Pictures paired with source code
%%
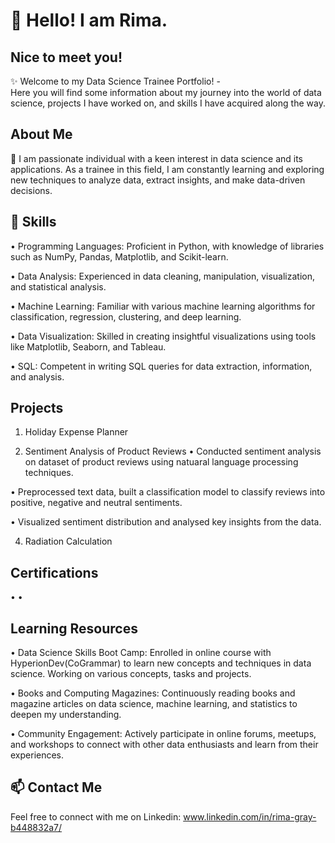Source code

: # 👋 Hello! I am Rima. 
## Nice to meet you!

✨ Welcome to my Data Science Trainee Portfolio! -  
Here you will find some information about my journey into the world of data science, projects I have worked on, and skills I have acquired along the way.
 

## About Me
🌱 I am passionate individual with a keen interest in data science and its applications. As a trainee in this field, I am constantly learning and exploring new techniques to analyze data, extract insights, and make data-driven decisions.

## 🔭 Skills
• Programming Languages: Proficient in Python, with knowledge of libraries such as NumPy, Pandas, Matplotlib, and Scikit-learn.

• Data Analysis: Experienced in data cleaning, manipulation, visualization, and statistical analysis.

• Machine Learning: Familiar with various machine learning algorithms for classification, regression, clustering, and deep learning.

• Data Visualization: Skilled in creating insightful visualizations using tools like Matplotlib, Seaborn, and Tableau.

• SQL: Competent in writing SQL queries for data extraction, information, and analysis.

## Projects

1. Holiday Expense Planner

2. Sentiment Analysis of Product Reviews
• Conducted sentiment analysis on dataset of product reviews using natuaral language processing techniques.

• Preprocessed text data, built a classification model to classify reviews into positive, negative and neutral sentiments.

• Visualized sentiment distribution and analysed key insights from the data.

4. Radiation Calculation

## Certifications
• 
•

## Learning Resources
• Data Science Skills Boot Camp: Enrolled in online course with HyperionDev(CoGrammar) to learn new concepts and techniques in data science. Working on various concepts, tasks and projects.

• Books and Computing Magazines: Continuously reading books and magazine articles on data science, machine learning, and statistics to deepen my understanding.

• Community Engagement: Actively participate in online forums, meetups, and workshops to connect with other data enthusiasts and learn from their experiences.

## 📫 Contact Me

Feel free to connect with me on Linkedin:
www.linkedin.com/in/rima-gray-b448832a7/


<!--
**rimag2023/rimag2023** is a ✨ _special_ ✨ repository because its `README.md` (this file) appears on your GitHub profile.
- 🔭 I’m currently working on ...
- 🌱 I’m currently learning ...
- 👯 I’m looking to collaborate on ...
- 🤔 I’m looking for help with ...
- 💬 Ask me about ...
- 📫 How to reach me: ...
- 😄 Pronouns: ...
- ⚡ Fun fact: ...
-->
%%
# Task objective:
Find the lines in the entries above where "Matplotlib" occurs, and copy each of them.

# Task result:
• Programming Languages: Proficient in Python, with knowledge of libraries such as NumPy, Pandas, Matplotlib, and Scikit-learn.
• Data Visualization: Skilled in creating insightful visualizations using tools like Matplotlib, Seaborn, and Tableau.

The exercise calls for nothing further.